Excerpts from a dataset
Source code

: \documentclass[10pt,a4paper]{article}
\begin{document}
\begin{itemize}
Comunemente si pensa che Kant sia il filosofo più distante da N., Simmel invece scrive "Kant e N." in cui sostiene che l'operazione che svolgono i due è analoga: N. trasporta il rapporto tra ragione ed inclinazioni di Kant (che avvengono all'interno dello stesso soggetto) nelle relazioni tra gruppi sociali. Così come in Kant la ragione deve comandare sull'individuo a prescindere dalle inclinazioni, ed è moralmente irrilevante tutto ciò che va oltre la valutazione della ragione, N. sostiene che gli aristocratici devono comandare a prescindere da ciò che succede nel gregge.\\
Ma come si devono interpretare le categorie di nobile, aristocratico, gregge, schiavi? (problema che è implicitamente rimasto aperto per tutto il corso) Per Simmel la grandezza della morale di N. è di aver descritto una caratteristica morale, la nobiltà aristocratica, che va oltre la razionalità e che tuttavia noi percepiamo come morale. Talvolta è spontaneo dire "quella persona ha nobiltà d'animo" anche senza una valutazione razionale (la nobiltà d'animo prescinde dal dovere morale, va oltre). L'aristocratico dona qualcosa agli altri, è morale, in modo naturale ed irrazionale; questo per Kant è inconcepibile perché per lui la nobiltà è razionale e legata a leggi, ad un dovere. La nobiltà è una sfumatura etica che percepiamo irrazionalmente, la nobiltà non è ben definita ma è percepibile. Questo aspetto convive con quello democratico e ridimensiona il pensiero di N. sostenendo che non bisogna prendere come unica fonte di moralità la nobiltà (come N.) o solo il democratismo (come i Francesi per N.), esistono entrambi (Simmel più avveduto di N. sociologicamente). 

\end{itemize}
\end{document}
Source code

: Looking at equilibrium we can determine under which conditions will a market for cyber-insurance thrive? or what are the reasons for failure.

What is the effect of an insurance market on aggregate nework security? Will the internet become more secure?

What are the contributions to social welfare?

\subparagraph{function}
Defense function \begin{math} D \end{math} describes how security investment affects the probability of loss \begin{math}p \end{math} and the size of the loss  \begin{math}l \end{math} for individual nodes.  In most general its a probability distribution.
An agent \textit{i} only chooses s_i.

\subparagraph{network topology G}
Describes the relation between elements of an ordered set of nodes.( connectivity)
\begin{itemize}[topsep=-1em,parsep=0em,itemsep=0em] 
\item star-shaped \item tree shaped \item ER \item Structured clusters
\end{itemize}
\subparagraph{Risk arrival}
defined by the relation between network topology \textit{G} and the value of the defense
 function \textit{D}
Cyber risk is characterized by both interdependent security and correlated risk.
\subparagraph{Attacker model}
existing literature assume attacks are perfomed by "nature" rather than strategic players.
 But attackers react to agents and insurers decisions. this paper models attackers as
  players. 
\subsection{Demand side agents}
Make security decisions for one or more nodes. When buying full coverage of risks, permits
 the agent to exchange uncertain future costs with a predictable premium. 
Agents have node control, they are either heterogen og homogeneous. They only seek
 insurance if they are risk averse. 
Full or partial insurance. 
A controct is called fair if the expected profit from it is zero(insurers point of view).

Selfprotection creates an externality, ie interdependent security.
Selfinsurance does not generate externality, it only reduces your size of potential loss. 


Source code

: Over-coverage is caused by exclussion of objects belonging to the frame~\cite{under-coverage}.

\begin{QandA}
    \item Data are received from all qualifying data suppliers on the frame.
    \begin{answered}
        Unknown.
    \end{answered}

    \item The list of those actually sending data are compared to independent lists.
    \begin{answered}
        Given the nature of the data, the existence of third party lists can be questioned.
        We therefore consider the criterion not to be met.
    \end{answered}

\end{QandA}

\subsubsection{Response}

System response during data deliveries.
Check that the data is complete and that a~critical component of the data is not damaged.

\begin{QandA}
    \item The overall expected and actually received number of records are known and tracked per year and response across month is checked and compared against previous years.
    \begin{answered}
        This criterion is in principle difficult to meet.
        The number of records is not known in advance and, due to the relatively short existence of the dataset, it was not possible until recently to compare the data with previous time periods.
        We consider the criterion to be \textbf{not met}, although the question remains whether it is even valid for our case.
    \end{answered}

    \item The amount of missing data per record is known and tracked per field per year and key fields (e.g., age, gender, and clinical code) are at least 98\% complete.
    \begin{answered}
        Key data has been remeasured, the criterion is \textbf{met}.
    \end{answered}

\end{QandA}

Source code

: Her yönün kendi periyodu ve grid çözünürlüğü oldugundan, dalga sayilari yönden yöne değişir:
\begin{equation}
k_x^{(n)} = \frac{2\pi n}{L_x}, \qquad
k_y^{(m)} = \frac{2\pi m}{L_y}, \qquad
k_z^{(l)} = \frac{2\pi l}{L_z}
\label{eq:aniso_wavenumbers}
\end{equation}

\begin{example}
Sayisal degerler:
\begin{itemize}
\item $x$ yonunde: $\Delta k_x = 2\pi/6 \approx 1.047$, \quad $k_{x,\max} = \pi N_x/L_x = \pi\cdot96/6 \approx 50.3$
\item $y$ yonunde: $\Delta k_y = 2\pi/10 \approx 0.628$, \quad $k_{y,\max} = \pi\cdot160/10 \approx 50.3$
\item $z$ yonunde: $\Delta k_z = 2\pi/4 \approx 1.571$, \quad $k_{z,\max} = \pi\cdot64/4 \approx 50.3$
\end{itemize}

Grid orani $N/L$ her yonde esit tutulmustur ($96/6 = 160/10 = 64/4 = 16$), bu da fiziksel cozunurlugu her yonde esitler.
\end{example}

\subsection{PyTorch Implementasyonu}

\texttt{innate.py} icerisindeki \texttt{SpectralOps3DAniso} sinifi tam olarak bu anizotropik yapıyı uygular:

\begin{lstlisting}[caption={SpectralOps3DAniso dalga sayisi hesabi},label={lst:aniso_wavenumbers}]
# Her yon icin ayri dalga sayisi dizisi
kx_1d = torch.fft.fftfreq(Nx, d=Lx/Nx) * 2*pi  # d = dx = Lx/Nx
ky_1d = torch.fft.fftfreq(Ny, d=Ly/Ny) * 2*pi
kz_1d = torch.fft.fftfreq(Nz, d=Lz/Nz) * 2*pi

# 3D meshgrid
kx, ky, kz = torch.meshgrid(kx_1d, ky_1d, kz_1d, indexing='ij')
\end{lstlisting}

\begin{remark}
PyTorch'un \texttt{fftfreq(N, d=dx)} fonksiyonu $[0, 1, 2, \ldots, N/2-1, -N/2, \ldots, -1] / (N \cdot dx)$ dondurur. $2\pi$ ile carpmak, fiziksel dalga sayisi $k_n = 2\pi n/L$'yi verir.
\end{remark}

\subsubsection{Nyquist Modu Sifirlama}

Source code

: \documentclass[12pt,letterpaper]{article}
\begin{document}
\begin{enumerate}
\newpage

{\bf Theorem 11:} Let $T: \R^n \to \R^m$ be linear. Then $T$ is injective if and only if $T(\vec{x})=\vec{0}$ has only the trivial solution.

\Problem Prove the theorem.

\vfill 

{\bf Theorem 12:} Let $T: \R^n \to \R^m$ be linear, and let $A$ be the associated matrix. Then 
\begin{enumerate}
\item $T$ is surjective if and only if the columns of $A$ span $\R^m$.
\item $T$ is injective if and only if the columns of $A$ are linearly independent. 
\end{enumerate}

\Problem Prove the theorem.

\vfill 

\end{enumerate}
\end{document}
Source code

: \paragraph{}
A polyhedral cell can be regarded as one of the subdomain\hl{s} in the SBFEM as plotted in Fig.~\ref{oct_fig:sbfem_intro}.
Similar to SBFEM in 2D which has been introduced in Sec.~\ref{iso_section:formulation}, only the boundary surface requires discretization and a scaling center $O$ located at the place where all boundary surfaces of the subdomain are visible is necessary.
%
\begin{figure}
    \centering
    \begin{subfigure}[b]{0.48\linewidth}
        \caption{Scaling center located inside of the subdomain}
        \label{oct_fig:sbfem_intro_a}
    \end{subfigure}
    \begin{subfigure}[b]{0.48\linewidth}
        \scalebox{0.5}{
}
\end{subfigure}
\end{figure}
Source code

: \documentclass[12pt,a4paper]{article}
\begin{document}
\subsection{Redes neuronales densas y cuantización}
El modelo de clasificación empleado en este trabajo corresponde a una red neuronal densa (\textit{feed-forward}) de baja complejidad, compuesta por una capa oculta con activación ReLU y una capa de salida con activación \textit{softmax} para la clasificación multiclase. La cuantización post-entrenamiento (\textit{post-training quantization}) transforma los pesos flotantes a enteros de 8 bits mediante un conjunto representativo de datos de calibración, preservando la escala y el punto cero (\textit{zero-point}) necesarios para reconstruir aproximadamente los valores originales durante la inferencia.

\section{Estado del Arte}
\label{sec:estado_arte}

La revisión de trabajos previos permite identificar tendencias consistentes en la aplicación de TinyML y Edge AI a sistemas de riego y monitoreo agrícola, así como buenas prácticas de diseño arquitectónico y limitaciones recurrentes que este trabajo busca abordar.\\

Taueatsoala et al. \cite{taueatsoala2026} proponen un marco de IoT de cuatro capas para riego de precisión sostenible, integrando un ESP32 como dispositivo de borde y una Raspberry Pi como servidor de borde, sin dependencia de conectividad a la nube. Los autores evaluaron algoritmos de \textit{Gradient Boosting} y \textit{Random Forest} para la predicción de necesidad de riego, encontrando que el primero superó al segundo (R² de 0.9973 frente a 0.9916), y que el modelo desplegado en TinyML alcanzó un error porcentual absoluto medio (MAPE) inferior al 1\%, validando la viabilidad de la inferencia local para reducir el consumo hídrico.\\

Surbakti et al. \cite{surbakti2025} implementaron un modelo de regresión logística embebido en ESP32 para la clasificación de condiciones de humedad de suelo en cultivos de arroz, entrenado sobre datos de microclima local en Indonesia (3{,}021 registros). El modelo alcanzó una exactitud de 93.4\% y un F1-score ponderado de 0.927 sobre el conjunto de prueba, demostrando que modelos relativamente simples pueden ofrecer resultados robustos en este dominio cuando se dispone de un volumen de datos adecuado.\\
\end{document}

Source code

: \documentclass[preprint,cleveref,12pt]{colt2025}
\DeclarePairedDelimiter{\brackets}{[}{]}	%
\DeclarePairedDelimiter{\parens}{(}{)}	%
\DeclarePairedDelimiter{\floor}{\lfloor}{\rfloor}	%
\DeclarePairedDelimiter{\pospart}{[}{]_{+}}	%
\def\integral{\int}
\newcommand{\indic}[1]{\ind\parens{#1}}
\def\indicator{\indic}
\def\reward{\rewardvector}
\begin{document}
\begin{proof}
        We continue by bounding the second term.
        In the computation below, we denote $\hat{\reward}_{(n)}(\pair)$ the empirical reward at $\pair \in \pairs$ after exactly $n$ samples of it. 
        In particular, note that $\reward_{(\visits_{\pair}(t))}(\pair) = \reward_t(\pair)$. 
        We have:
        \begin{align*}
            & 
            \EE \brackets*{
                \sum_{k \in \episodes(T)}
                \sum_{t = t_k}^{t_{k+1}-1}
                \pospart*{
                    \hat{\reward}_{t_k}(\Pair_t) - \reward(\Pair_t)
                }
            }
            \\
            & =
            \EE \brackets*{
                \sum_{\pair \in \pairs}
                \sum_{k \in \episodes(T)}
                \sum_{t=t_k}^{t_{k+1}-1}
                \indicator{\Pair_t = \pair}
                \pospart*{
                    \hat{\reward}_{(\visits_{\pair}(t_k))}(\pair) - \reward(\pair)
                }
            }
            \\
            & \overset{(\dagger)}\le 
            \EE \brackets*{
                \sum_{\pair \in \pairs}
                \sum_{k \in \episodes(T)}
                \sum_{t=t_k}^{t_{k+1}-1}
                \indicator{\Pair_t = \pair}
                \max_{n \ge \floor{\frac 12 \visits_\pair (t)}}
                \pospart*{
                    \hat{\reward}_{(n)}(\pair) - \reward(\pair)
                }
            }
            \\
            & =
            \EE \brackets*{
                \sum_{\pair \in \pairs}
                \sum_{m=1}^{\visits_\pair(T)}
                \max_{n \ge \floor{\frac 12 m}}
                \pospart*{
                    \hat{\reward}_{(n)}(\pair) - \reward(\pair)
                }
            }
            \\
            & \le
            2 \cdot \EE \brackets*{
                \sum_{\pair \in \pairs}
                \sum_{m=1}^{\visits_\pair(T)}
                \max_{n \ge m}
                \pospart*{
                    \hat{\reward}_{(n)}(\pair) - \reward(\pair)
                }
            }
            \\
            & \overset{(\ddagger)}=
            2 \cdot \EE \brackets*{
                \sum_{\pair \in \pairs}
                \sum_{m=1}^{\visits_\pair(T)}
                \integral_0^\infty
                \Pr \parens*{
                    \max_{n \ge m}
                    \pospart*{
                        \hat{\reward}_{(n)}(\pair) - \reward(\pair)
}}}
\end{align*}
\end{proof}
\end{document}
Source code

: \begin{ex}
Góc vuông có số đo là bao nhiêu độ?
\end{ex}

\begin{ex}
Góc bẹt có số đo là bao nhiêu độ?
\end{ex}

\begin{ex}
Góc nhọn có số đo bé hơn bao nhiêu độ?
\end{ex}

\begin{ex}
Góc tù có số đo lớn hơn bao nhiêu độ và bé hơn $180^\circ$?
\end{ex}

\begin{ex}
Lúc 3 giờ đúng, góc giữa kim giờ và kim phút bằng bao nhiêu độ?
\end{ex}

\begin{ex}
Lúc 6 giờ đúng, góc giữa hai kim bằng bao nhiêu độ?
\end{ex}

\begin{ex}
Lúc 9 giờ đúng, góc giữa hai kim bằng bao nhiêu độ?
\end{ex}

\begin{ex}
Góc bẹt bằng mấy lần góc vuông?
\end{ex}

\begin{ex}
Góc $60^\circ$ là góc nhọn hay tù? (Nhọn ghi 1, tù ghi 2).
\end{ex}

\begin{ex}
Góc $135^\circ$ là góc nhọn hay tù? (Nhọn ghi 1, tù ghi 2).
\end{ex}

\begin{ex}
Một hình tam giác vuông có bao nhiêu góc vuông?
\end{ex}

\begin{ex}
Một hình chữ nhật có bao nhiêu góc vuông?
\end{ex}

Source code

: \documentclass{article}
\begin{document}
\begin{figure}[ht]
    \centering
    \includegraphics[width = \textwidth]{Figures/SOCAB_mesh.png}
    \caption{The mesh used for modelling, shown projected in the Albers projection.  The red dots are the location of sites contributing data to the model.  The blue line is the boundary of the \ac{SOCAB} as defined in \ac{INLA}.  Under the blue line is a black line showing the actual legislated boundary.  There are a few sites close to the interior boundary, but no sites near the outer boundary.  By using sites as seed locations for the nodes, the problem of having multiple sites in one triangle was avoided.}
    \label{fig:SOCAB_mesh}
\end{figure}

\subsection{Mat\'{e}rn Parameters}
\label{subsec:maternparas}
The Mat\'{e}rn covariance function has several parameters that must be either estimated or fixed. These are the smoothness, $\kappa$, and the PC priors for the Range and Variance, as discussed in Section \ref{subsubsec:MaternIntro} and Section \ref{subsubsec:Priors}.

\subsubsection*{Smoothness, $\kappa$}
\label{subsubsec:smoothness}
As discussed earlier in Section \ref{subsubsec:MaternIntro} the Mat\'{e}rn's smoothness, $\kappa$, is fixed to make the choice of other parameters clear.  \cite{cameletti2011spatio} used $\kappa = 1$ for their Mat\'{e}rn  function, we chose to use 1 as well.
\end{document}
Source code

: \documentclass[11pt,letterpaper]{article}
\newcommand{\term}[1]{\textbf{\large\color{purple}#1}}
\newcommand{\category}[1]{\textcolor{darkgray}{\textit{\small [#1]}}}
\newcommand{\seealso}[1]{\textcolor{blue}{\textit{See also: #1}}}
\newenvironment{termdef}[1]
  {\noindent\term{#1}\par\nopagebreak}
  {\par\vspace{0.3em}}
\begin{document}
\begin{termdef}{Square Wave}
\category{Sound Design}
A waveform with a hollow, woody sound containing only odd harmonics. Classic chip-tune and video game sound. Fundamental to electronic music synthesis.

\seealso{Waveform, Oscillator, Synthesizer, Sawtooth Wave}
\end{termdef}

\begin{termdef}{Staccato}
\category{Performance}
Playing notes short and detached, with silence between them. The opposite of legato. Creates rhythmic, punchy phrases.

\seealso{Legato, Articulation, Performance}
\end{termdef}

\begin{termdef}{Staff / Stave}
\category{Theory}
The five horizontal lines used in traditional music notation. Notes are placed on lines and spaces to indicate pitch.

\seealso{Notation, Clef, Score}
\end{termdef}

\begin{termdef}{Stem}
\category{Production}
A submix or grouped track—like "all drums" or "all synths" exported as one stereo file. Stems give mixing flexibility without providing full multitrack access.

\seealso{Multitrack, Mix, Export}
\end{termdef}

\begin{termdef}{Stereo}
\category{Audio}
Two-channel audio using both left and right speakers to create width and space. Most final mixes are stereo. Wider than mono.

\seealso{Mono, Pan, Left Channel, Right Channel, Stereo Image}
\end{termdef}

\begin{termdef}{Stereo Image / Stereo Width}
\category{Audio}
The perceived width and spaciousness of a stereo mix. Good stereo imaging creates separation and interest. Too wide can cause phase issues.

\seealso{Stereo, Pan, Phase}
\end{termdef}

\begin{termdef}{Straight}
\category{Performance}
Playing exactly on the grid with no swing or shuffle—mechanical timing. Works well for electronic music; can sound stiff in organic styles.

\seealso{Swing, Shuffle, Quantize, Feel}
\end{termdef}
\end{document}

**Task to carry out:** Working from the entries above, filter out every line that lacks "complete" and copy what remains.

**Exercise result:**
Check that the data is complete and that a~critical component of the data is not damaged.
    \item The amount of missing data per record is known and tracked per field per year and key fields (e.g., age, gender, and clinical code) are at least 98\% complete.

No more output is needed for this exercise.